TASK DESCRIPTION - In the lines below, the string "formulário" may appear; say how many lines hold it and give nothing more.

(THE INPUT)

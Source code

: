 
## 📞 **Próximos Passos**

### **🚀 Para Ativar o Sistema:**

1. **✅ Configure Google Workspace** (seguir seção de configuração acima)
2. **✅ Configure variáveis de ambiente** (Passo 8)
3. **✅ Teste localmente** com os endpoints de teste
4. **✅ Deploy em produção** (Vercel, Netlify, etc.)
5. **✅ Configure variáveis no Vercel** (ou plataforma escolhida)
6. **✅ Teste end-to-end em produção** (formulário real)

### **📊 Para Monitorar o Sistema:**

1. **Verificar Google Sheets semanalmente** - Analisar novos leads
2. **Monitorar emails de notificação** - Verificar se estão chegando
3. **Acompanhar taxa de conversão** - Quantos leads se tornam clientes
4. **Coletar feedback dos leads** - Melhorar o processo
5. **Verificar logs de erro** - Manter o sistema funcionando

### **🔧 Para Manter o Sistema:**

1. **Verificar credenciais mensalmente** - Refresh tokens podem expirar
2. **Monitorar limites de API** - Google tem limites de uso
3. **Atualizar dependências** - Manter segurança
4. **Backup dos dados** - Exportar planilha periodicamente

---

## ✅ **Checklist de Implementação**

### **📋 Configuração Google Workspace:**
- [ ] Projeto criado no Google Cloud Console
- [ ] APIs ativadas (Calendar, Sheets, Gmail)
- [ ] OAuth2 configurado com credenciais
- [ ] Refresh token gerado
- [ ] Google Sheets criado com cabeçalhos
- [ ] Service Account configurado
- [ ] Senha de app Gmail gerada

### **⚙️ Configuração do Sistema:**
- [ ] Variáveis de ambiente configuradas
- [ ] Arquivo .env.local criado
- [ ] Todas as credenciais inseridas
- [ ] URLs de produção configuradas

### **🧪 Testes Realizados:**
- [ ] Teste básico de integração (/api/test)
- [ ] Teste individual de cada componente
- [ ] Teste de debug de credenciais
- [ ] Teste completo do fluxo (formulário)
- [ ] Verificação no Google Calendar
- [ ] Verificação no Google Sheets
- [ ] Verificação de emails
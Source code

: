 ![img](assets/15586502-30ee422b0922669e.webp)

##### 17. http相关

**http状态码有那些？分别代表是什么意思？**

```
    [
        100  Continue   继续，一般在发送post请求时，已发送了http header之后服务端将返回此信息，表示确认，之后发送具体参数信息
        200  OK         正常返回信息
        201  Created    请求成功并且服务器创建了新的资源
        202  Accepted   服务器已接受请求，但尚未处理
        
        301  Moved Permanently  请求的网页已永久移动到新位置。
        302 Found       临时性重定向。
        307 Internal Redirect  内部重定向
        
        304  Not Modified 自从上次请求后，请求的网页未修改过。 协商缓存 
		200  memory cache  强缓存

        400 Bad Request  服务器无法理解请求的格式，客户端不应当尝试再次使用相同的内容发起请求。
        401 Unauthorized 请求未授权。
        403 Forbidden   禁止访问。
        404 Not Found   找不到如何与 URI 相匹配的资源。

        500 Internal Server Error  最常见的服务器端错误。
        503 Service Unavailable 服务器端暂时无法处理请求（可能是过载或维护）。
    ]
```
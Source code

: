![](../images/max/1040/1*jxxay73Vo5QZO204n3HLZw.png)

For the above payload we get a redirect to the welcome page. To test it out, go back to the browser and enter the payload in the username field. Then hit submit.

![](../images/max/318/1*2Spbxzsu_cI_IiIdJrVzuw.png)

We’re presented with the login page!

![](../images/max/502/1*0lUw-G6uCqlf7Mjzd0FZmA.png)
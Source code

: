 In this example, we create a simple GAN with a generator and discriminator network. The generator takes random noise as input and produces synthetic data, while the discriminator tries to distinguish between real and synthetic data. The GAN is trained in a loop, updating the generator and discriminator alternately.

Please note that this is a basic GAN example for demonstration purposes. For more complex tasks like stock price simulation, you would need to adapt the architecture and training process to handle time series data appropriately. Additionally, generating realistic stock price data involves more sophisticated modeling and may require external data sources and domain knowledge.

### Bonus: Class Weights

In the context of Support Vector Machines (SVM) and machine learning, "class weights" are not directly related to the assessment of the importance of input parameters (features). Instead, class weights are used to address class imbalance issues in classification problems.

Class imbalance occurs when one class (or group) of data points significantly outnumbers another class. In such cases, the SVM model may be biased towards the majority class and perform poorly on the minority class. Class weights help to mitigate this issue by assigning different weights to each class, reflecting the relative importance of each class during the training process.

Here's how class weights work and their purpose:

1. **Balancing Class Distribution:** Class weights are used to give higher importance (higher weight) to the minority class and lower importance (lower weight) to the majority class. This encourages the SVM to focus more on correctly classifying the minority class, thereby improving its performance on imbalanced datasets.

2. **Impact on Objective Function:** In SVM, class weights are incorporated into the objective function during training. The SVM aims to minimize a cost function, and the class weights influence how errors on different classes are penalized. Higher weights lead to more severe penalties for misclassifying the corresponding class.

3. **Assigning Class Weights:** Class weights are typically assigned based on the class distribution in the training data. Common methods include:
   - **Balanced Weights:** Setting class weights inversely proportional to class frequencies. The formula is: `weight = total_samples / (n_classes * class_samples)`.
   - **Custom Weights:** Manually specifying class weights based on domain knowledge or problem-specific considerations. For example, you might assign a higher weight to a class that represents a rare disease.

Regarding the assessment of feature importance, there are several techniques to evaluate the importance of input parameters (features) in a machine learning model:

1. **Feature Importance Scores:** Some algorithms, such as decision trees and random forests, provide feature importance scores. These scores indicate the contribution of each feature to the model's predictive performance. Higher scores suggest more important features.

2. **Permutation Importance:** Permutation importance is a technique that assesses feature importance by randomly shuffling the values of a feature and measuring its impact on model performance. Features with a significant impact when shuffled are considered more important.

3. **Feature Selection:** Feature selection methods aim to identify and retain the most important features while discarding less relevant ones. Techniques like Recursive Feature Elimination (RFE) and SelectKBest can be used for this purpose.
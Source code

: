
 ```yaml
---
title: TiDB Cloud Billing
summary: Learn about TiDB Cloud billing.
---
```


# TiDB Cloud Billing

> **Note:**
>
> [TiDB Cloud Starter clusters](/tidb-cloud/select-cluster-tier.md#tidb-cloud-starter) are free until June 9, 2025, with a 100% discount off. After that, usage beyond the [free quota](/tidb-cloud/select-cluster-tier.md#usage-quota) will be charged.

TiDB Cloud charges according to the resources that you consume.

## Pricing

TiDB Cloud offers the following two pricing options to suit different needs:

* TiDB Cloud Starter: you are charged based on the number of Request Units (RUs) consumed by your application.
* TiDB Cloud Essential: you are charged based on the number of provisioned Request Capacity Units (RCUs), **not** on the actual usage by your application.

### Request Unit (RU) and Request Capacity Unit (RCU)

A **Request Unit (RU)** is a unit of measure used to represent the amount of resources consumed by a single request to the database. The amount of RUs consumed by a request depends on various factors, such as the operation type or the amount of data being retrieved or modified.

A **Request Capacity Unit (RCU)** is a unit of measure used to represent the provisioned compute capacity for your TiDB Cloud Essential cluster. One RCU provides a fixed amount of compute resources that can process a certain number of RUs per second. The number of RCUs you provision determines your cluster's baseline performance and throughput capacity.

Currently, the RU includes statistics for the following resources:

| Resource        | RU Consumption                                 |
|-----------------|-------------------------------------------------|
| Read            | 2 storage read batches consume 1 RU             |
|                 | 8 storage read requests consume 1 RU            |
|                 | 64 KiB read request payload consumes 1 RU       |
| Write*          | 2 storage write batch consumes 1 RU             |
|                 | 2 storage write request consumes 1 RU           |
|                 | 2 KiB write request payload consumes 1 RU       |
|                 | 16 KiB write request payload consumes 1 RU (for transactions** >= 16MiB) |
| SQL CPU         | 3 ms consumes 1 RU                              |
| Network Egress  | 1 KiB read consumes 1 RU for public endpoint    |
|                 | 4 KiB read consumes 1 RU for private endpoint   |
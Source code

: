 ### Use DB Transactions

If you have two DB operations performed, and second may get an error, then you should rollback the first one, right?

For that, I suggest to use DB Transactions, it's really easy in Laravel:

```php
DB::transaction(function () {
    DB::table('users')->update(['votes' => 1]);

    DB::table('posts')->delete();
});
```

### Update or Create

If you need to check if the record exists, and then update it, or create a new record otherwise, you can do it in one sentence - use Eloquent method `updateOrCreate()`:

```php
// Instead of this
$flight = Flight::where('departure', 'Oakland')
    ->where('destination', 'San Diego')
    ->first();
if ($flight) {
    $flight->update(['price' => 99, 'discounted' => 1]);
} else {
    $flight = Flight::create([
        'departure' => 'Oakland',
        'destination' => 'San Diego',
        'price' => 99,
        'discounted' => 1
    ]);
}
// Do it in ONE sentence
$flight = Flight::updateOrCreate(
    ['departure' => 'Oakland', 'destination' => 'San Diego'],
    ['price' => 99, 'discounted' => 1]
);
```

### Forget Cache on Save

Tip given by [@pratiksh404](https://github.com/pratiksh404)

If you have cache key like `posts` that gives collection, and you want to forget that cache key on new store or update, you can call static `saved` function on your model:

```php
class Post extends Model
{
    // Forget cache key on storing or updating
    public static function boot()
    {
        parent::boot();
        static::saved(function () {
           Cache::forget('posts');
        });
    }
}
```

(End THE INPUT)

EXERCISE RESULT - 2